In the comments to a recent post a regular commenter pointed out an interesting graph of the relationship between increased real expenditure in education and students’ test scores. It probably won’t surprise you that there isn’t one. Test scores have plateaued while real spending per student and overall have skyrocketed.
I think there are a number of reasons for this. The first reason is that today we have something more nearly resembling universal education than ever before. Seventy, sixty, or even fifty years ago, we didn’t even attempt to educate quite a number of prospective students. They were warehoused. They were simply invisible. Today we do attempt to educate them and it’s very, very expensive. Their presence still isn’t reflected in the test scores because they don’t take the tests but their presence is reflected in increased spending.
Seventy years ago in many cases the education of African American or Hispanic students was perfunctory at best.
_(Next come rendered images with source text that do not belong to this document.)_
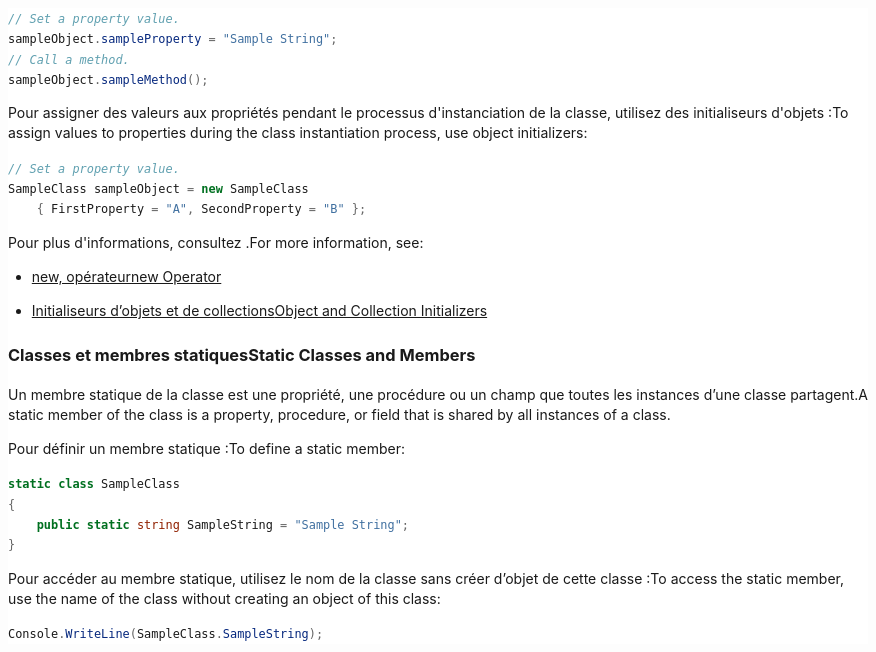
```csharp
// Set a property value.
sampleObject.sampleProperty = "Sample String";
// Call a method.
sampleObject.sampleMethod();
```

<span data-ttu-id="87e98-208">Pour assigner des valeurs aux propriétés pendant le processus d'instanciation de la classe, utilisez des initialiseurs d'objets :</span><span class="sxs-lookup"><span data-stu-id="87e98-208">To assign values to properties during the class instantiation process, use object initializers:</span></span>

```csharp
// Set a property value.
SampleClass sampleObject = new SampleClass
    { FirstProperty = "A", SecondProperty = "B" };
```

<span data-ttu-id="87e98-209">Pour plus d'informations, consultez .</span><span class="sxs-lookup"><span data-stu-id="87e98-209">For more information, see:</span></span>

- [<span data-ttu-id="87e98-210">new, opérateur</span><span class="sxs-lookup"><span data-stu-id="87e98-210">new Operator</span></span>](../../language-reference/operators/new-operator.md)

- [<span data-ttu-id="87e98-211">Initialiseurs d’objets et de collections</span><span class="sxs-lookup"><span data-stu-id="87e98-211">Object and Collection Initializers</span></span>](../classes-and-structs/object-and-collection-initializers.md)

### <a name="Static"></a> <span data-ttu-id="87e98-212">Classes et membres statiques</span><span class="sxs-lookup"><span data-stu-id="87e98-212">Static Classes and Members</span></span>

<span data-ttu-id="87e98-213">Un membre statique de la classe est une propriété, une procédure ou un champ que toutes les instances d’une classe partagent.</span><span class="sxs-lookup"><span data-stu-id="87e98-213">A static member of the class is a property, procedure, or field that is shared by all instances of a class.</span></span>

<span data-ttu-id="87e98-214">Pour définir un membre statique :</span><span class="sxs-lookup"><span data-stu-id="87e98-214">To define a static member:</span></span>

```csharp
static class SampleClass
{
    public static string SampleString = "Sample String";
}
```

<span data-ttu-id="87e98-215">Pour accéder au membre statique, utilisez le nom de la classe sans créer d’objet de cette classe :</span><span class="sxs-lookup"><span data-stu-id="87e98-215">To access the static member, use the name of the class without creating an object of this class:</span></span>

```csharp
Console.WriteLine(SampleClass.SampleString);
```

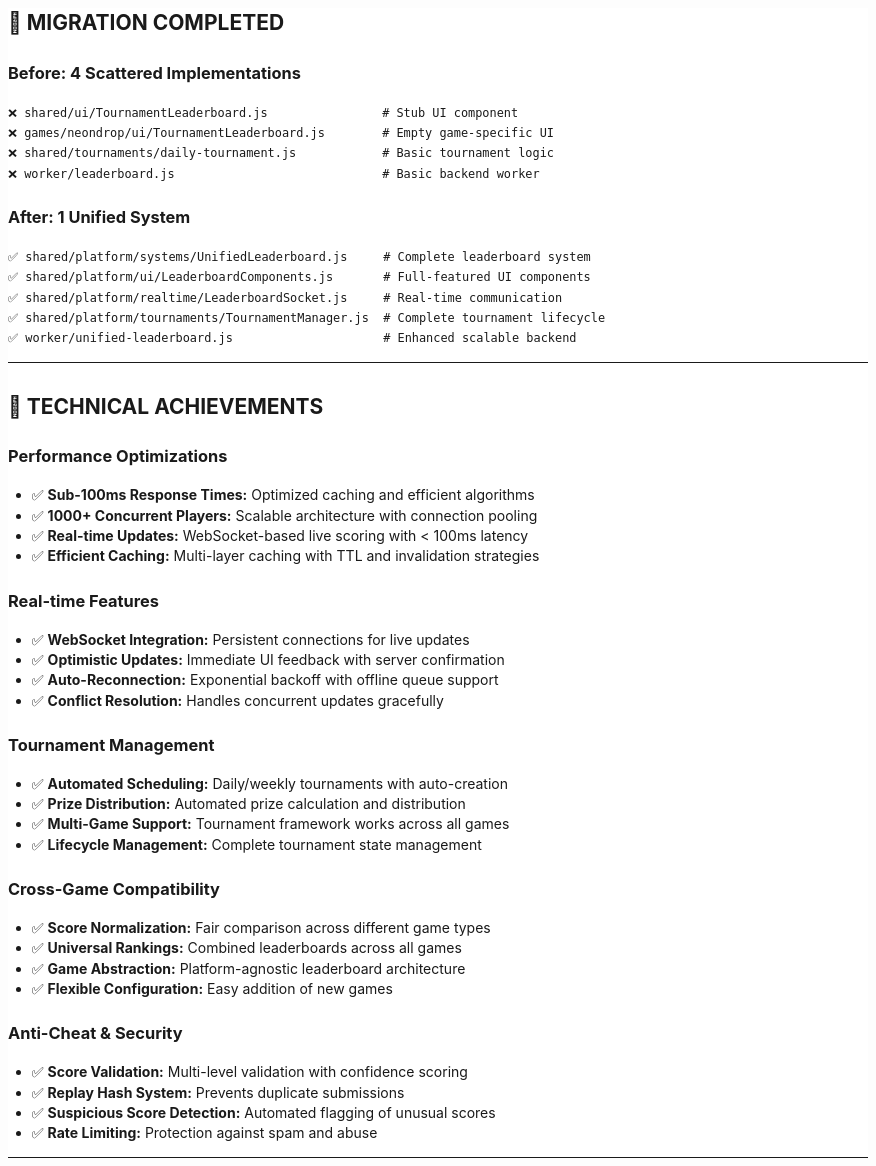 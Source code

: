 
## 🔄 MIGRATION COMPLETED

### **Before: 4 Scattered Implementations**
```
❌ shared/ui/TournamentLeaderboard.js                # Stub UI component
❌ games/neondrop/ui/TournamentLeaderboard.js        # Empty game-specific UI  
❌ shared/tournaments/daily-tournament.js            # Basic tournament logic
❌ worker/leaderboard.js                             # Basic backend worker
```

### **After: 1 Unified System**
```
✅ shared/platform/systems/UnifiedLeaderboard.js     # Complete leaderboard system
✅ shared/platform/ui/LeaderboardComponents.js       # Full-featured UI components
✅ shared/platform/realtime/LeaderboardSocket.js     # Real-time communication
✅ shared/platform/tournaments/TournamentManager.js  # Complete tournament lifecycle
✅ worker/unified-leaderboard.js                     # Enhanced scalable backend
```

---

## 🚀 TECHNICAL ACHIEVEMENTS

### **Performance Optimizations**
- ✅ **Sub-100ms Response Times:** Optimized caching and efficient algorithms
- ✅ **1000+ Concurrent Players:** Scalable architecture with connection pooling
- ✅ **Real-time Updates:** WebSocket-based live scoring with < 100ms latency
- ✅ **Efficient Caching:** Multi-layer caching with TTL and invalidation strategies

### **Real-time Features**
- ✅ **WebSocket Integration:** Persistent connections for live updates
- ✅ **Optimistic Updates:** Immediate UI feedback with server confirmation
- ✅ **Auto-Reconnection:** Exponential backoff with offline queue support
- ✅ **Conflict Resolution:** Handles concurrent updates gracefully

### **Tournament Management**
- ✅ **Automated Scheduling:** Daily/weekly tournaments with auto-creation
- ✅ **Prize Distribution:** Automated prize calculation and distribution
- ✅ **Multi-Game Support:** Tournament framework works across all games
- ✅ **Lifecycle Management:** Complete tournament state management

### **Cross-Game Compatibility**
- ✅ **Score Normalization:** Fair comparison across different game types
- ✅ **Universal Rankings:** Combined leaderboards across all games
- ✅ **Game Abstraction:** Platform-agnostic leaderboard architecture
- ✅ **Flexible Configuration:** Easy addition of new games

### **Anti-Cheat & Security**
- ✅ **Score Validation:** Multi-level validation with confidence scoring
- ✅ **Replay Hash System:** Prevents duplicate submissions
- ✅ **Suspicious Score Detection:** Automated flagging of unusual scores
- ✅ **Rate Limiting:** Protection against spam and abuse

---
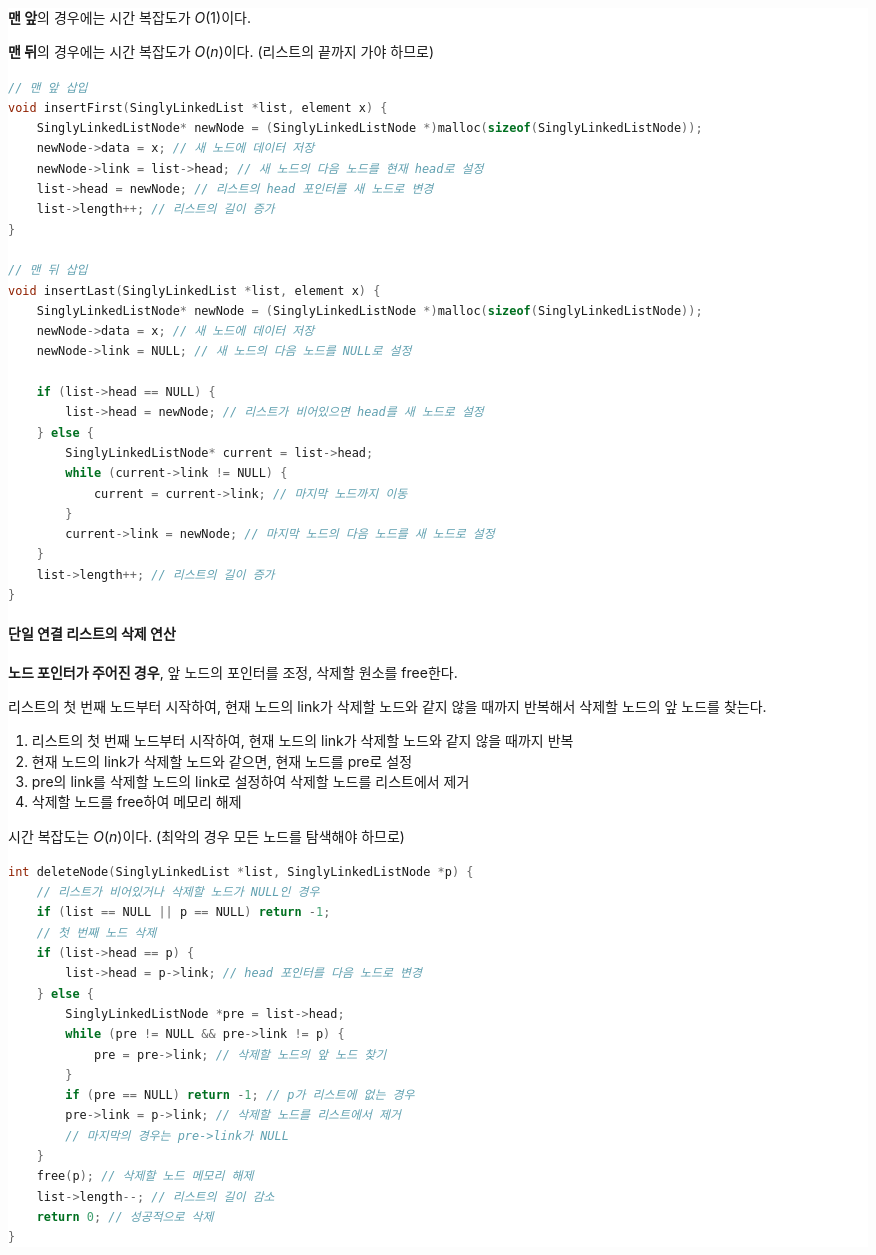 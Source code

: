 **맨 앞**의 경우에는 시간 복잡도가 $O(1)$이다.

**맨 뒤**의 경우에는 시간 복잡도가 $O(n)$이다. (리스트의 끝까지 가야 하므로)

```c
// 맨 앞 삽입
void insertFirst(SinglyLinkedList *list, element x) {
    SinglyLinkedListNode* newNode = (SinglyLinkedListNode *)malloc(sizeof(SinglyLinkedListNode));
    newNode->data = x; // 새 노드에 데이터 저장
    newNode->link = list->head; // 새 노드의 다음 노드를 현재 head로 설정
    list->head = newNode; // 리스트의 head 포인터를 새 노드로 변경
    list->length++; // 리스트의 길이 증가
}

// 맨 뒤 삽입
void insertLast(SinglyLinkedList *list, element x) {
    SinglyLinkedListNode* newNode = (SinglyLinkedListNode *)malloc(sizeof(SinglyLinkedListNode));
    newNode->data = x; // 새 노드에 데이터 저장
    newNode->link = NULL; // 새 노드의 다음 노드를 NULL로 설정

    if (list->head == NULL) {
        list->head = newNode; // 리스트가 비어있으면 head를 새 노드로 설정
    } else {
        SinglyLinkedListNode* current = list->head;
        while (current->link != NULL) {
            current = current->link; // 마지막 노드까지 이동
        }
        current->link = newNode; // 마지막 노드의 다음 노드를 새 노드로 설정
    }
    list->length++; // 리스트의 길이 증가
}
```

#### 단일 연결 리스트의 삭제 연산

**노드 포인터가 주어진 경우**, 앞 노드의 포인터를 조정, 삭제할 원소를 free한다.

리스트의 첫 번째 노드부터 시작하여, 현재 노드의 link가 삭제할 노드와 같지 않을 때까지 반복해서 삭제할 노드의 앞 노드를 찾는다.

1. 리스트의 첫 번째 노드부터 시작하여, 현재 노드의 link가 삭제할 노드와 같지 않을 때까지 반복
2. 현재 노드의 link가 삭제할 노드와 같으면, 현재 노드를 pre로 설정
3. pre의 link를 삭제할 노드의 link로 설정하여 삭제할 노드를 리스트에서 제거
4. 삭제할 노드를 free하여 메모리 해제

시간 복잡도는 $O(n)$이다. (최악의 경우 모든 노드를 탐색해야 하므로)

```c
int deleteNode(SinglyLinkedList *list, SinglyLinkedListNode *p) {
    // 리스트가 비어있거나 삭제할 노드가 NULL인 경우
    if (list == NULL || p == NULL) return -1;
    // 첫 번째 노드 삭제
    if (list->head == p) {
        list->head = p->link; // head 포인터를 다음 노드로 변경
    } else {
        SinglyLinkedListNode *pre = list->head;
        while (pre != NULL && pre->link != p) {
            pre = pre->link; // 삭제할 노드의 앞 노드 찾기
        }
        if (pre == NULL) return -1; // p가 리스트에 없는 경우
        pre->link = p->link; // 삭제할 노드를 리스트에서 제거
        // 마지막의 경우는 pre->link가 NULL
    }
    free(p); // 삭제할 노드 메모리 해제
    list->length--; // 리스트의 길이 감소
    return 0; // 성공적으로 삭제 
}
```
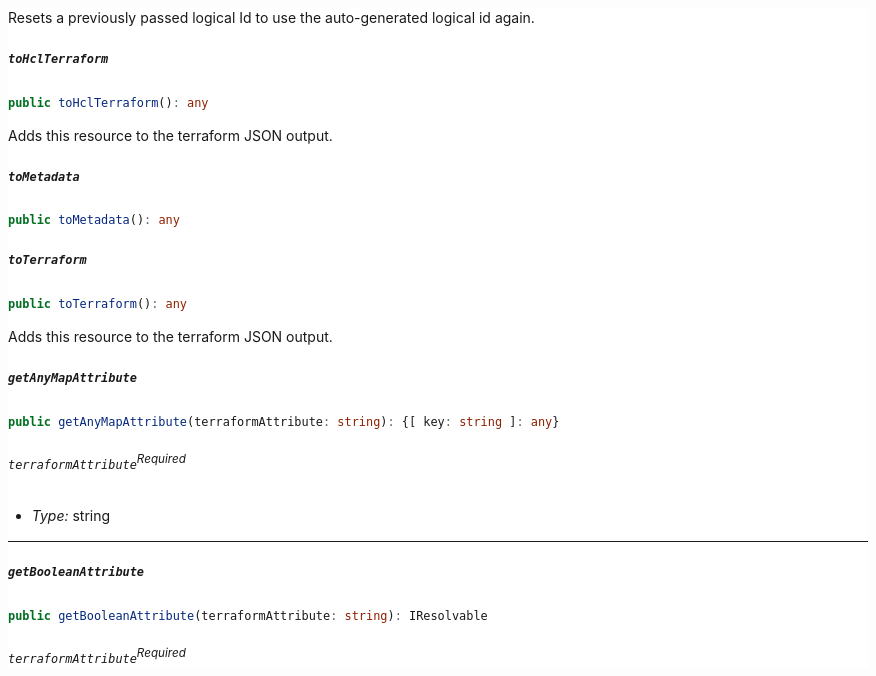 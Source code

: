 Resets a previously passed logical Id to use the auto-generated logical id again.

##### `toHclTerraform` <a name="toHclTerraform" id="@cdktf/aws-cdk.dataAwsLaunchTemplate.DataAwsLaunchTemplate.toHclTerraform"></a>

```typescript
public toHclTerraform(): any
```

Adds this resource to the terraform JSON output.

##### `toMetadata` <a name="toMetadata" id="@cdktf/aws-cdk.dataAwsLaunchTemplate.DataAwsLaunchTemplate.toMetadata"></a>

```typescript
public toMetadata(): any
```

##### `toTerraform` <a name="toTerraform" id="@cdktf/aws-cdk.dataAwsLaunchTemplate.DataAwsLaunchTemplate.toTerraform"></a>

```typescript
public toTerraform(): any
```

Adds this resource to the terraform JSON output.

##### `getAnyMapAttribute` <a name="getAnyMapAttribute" id="@cdktf/aws-cdk.dataAwsLaunchTemplate.DataAwsLaunchTemplate.getAnyMapAttribute"></a>

```typescript
public getAnyMapAttribute(terraformAttribute: string): {[ key: string ]: any}
```

###### `terraformAttribute`<sup>Required</sup> <a name="terraformAttribute" id="@cdktf/aws-cdk.dataAwsLaunchTemplate.DataAwsLaunchTemplate.getAnyMapAttribute.parameter.terraformAttribute"></a>

- *Type:* string

---

##### `getBooleanAttribute` <a name="getBooleanAttribute" id="@cdktf/aws-cdk.dataAwsLaunchTemplate.DataAwsLaunchTemplate.getBooleanAttribute"></a>

```typescript
public getBooleanAttribute(terraformAttribute: string): IResolvable
```

###### `terraformAttribute`<sup>Required</sup> <a name="terraformAttribute" id="@cdktf/aws-cdk.dataAwsLaunchTemplate.DataAwsLaunchTemplate.getBooleanAttribute.parameter.terraformAttribute"></a>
The state today of the education of all of our students can be and is hotly debated but in my view the strides that have been made in extending education to all of our children are enormous, phenomenal. That this change isn’t reflected in the overall test scores may be an artifact of the process by which students are tested or it may even represent a triumph.
However, the third and, probably, the most significant reason is Gammon’s Law, about which I posted in one of my earliest posts here at The Glittering Eye. In a bureaucratic system, increase in expenditure will be matched by fall in production.
Gammon’s Law isn’t observed only in education. We’re seeing it in healthcare as well, where outputs per input have been falling for decades. That that is the case goes a long way to explaining why healthcare costs are rising everywhere, not just in the United States.
That isn’t to say that we aren’t seeing advances in healthcare. We are. But the costs are rising very, very sharply.